'''
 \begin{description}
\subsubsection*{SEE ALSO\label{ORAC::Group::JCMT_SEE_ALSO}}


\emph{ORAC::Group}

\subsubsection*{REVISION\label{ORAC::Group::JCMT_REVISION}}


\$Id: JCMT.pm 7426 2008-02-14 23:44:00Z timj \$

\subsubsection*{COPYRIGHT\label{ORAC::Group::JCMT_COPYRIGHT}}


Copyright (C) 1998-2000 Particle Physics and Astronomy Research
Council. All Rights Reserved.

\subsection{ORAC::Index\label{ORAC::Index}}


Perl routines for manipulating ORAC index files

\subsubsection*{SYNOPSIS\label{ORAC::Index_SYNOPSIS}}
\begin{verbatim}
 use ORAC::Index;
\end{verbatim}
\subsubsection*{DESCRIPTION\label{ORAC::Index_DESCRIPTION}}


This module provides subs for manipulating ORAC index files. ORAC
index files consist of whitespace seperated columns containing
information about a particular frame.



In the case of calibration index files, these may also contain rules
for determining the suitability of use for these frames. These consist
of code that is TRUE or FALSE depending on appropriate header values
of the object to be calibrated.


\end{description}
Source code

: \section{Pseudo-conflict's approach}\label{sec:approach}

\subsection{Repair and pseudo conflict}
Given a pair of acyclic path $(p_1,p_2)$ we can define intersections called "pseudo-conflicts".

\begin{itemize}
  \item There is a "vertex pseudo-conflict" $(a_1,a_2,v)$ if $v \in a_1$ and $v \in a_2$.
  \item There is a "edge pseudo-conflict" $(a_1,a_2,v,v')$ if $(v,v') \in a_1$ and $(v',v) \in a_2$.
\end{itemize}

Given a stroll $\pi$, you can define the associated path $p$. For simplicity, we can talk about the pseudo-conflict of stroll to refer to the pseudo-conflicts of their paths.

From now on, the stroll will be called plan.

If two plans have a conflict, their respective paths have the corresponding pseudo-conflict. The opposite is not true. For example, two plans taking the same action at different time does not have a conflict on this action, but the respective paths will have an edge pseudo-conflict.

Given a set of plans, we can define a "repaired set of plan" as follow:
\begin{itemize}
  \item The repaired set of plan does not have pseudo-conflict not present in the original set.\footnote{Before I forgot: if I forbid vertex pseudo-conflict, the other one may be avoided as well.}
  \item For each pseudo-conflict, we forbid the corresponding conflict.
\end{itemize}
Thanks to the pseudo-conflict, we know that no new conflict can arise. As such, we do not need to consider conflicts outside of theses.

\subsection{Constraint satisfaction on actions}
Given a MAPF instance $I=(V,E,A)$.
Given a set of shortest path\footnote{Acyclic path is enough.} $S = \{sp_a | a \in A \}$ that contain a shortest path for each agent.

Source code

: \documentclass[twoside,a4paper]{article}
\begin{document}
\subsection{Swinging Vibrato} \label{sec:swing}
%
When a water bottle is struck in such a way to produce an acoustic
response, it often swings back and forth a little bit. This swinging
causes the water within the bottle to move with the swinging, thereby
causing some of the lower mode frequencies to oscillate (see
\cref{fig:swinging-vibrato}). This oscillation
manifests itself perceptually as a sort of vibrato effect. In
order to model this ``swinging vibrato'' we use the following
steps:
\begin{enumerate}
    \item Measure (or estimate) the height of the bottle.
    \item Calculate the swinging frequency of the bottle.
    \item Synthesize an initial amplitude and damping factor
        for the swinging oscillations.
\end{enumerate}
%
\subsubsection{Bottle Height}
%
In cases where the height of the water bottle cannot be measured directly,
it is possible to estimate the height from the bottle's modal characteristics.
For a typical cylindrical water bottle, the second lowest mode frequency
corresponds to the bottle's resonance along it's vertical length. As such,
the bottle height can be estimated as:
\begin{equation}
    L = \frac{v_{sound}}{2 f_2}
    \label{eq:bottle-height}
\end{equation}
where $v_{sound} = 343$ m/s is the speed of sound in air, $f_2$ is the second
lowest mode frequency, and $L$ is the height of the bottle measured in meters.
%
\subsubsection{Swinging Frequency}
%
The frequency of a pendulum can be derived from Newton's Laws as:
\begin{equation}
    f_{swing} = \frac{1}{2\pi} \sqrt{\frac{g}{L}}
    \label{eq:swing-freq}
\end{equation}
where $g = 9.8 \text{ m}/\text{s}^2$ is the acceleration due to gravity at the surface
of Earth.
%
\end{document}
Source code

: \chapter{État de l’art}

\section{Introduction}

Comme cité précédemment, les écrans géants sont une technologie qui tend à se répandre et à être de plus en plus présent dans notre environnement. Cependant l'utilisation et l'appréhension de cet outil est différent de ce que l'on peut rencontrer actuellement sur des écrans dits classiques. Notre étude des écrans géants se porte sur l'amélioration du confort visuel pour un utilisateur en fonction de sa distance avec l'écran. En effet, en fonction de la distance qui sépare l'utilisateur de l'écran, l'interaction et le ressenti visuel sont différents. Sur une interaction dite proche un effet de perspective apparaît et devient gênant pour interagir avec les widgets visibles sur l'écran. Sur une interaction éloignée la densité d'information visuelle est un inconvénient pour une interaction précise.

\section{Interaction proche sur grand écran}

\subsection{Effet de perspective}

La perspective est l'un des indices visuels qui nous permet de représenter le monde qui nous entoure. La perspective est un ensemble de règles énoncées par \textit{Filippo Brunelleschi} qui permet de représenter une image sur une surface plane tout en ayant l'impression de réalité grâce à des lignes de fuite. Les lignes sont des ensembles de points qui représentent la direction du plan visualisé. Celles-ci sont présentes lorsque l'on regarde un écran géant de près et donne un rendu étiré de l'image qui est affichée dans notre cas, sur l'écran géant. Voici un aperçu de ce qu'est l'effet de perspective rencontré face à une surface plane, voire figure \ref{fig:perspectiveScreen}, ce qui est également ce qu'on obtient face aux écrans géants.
'''
'''
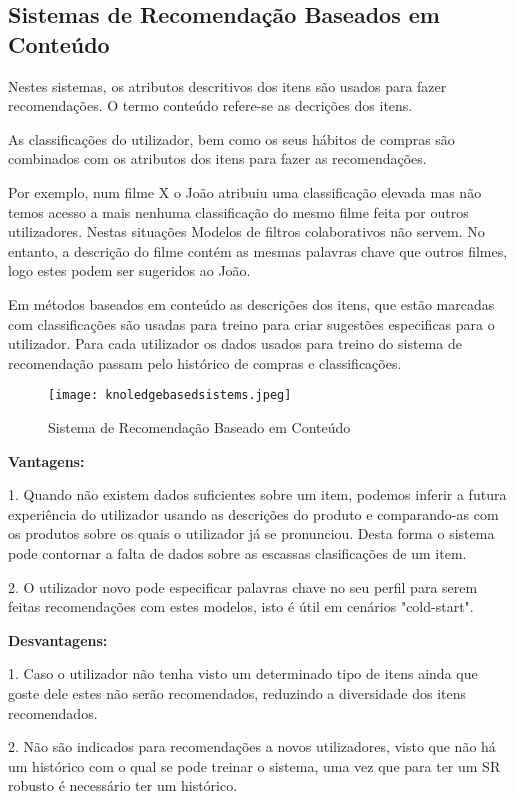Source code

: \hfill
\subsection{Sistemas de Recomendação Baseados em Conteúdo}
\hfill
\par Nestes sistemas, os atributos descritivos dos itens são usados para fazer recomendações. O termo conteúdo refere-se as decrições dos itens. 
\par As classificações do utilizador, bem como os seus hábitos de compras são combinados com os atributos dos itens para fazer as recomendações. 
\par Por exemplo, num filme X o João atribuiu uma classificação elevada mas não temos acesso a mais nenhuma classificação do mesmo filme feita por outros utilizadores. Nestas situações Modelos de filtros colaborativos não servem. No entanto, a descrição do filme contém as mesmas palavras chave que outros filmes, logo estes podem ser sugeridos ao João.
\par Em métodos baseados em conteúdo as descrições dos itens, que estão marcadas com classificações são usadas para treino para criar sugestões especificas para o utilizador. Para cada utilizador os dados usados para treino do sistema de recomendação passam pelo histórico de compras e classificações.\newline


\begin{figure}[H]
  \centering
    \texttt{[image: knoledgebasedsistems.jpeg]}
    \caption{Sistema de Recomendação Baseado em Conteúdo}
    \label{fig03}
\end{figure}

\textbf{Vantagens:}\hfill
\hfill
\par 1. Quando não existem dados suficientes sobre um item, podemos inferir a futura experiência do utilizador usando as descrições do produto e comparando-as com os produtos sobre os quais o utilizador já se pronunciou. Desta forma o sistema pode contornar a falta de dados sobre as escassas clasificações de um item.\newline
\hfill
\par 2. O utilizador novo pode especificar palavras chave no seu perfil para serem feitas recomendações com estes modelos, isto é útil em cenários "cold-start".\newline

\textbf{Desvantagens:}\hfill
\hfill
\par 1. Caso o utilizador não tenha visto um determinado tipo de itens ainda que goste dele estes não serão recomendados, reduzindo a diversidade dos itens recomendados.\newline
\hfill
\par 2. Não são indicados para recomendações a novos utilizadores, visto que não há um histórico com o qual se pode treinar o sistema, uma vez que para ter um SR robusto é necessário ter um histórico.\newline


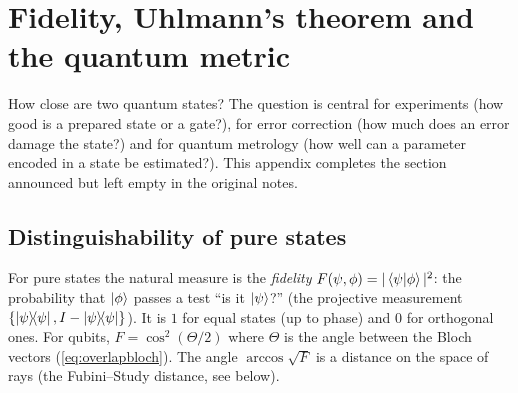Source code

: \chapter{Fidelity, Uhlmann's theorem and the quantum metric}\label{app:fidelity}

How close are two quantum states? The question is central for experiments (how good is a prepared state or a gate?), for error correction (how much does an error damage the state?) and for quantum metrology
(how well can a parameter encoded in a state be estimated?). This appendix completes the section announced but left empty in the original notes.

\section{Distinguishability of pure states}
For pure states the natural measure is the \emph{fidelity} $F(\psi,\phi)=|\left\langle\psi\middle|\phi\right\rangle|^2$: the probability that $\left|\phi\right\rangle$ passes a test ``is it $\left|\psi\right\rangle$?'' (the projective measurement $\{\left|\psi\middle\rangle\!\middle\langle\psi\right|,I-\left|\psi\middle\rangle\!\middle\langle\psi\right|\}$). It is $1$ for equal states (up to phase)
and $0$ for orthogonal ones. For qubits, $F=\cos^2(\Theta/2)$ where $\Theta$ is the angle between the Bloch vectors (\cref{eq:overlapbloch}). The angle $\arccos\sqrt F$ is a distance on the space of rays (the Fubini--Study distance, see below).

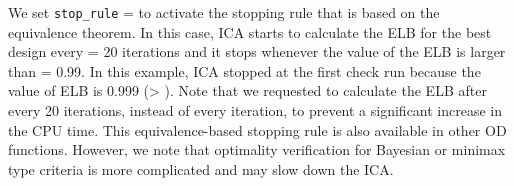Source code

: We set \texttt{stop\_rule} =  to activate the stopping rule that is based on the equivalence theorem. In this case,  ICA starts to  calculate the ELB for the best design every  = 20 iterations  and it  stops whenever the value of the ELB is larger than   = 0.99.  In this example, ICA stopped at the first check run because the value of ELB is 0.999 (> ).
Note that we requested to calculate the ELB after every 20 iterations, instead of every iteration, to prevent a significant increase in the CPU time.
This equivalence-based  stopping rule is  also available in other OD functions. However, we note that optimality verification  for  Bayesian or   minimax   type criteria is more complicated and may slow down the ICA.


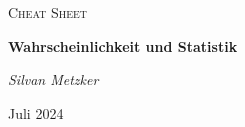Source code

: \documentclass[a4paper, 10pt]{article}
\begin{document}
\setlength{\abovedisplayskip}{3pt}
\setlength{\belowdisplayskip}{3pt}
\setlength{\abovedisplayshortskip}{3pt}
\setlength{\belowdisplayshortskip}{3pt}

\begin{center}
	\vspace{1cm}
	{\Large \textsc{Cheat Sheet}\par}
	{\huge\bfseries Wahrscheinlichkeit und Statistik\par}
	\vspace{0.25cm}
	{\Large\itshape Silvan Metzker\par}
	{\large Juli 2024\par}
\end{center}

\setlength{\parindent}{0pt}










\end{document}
'''
**ASSIGNMENT**
Every line holding the word "manipulating" should be copied out of the records above.

**REPLY TO THE TASK**
Perl routines for manipulating ORAC index files
This module provides subs for manipulating ORAC index files. ORAC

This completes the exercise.